The fêtes are fine for beer and wine, less so for fancy liquors; if you want to cruise for a bit of booze, they’re not for city slickers;
but the real thrust builds on the trust of godly, sinful vicars – it’s being caressed by a gypsy breast that puts a twist in their knickers.
The latest edition of Rat’s Ass Review (for Fall/Winter 2022) has just been published, and I’m delighted to have this irreverent (pun intended) piece included. (As the journal’s title suggests, the editor doesn’t care if you don’t agree with his selections and opinions.) Thanks, Rick Bates!
The fig leaf symbol’s one of History’s greats
As, inter alia,
It hides, discloses and exaggerates
The fruit itself suggests the female form —
Dripping with honey
The little hole breaks open, pink and warm . . .
The Bible’s funny.
First published in The Asses of Parnassus, this poem has just been republished in Better Than Starbucks, which earned a “Kudos on your brilliant ‘The Fig Tree'” from Melissa Balmain, editor of Light.

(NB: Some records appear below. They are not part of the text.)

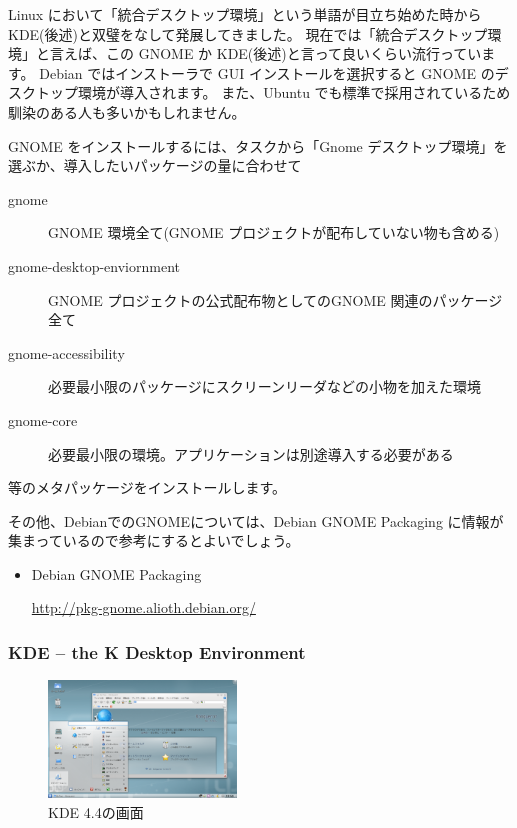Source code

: \documentclass[mingoth,a4paper]{jsarticle}
\begin{document}
Linux において「統合デスクトップ環境」という単語が目立ち始めた時から KDE(後述)と双璧をなして発展してきました。
現在では「統合デスクトップ環境」と言えば、この GNOME か KDE(後述)と言って良いくらい流行っています。
Debian ではインストーラで GUI インストールを選択すると GNOME のデスクトップ環境が導入されます。
また、Ubuntu でも標準で採用されているため馴染のある人も多いかもしれません。

GNOME をインストールするには、タスクから「Gnome デスクトップ環境」を選ぶか、導入したいパッケージの量に合わせて
\begin{description}
      \item[gnome] 
    GNOME 環境全て(GNOME プロジェクトが配布していない物も含める)
      \item[gnome-desktop-enviornment]
    GNOME プロジェクトの公式配布物としてのGNOME 関連のパッケージ全て
      \item[gnome-accessibility]
    必要最小限のパッケージにスクリーンリーダなどの小物を加えた環境
      \item[gnome-core]
    必要最小限の環境。アプリケーションは別途導入する必要がある
\end{description}
等のメタパッケージをインストールします。

その他、DebianでのGNOMEについては、Debian GNOME Packaging に情報が集まっているので参考にするとよいでしょう。

\begin{itemize}
 \item Debian GNOME Packaging

       \url{http://pkg-gnome.alioth.debian.org/}

\end{itemize}


\subsubsection{KDE -- the K Desktop Environment}
\begin{figure}
 \begin{center}
  \includegraphics[width=5cm]{image201004/kde44.png}
  \caption{KDE 4.4の画面}
 \end{center}
\end{figure}
\end{document}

That’s a trifecta of editorial acceptance – it makes me proud, and I have to erase my lingering suspicion that the poem would be thought too rude for publication. Now I rate the poem more highly, as being not just a personal favourite but also acceptable to a wider audience.
It sometimes feels that all I write is iambic pentameter. It is always reassuring when a poem presents itself with half the lines being something else, and the result is a lighter, less sonorous verse. The rhymes are good; the poem’s succinct and easy to memorise. I’m happy with it.